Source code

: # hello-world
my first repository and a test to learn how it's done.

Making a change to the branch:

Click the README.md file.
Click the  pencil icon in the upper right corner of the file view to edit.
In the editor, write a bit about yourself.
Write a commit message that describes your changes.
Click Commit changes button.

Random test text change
◆ ◆ ◆ ◆ ◆
• Your objective: Would you copy exactly the lines from the one that contains "Making a change" through the final line of the records above, including both?

• Final answer:
Making a change to the branch:

Click the README.md file.
Click the  pencil icon in the upper right corner of the file view to edit.
In the editor, write a bit about yourself.
Write a commit message that describes your changes.
Click Commit changes button.

Random test text change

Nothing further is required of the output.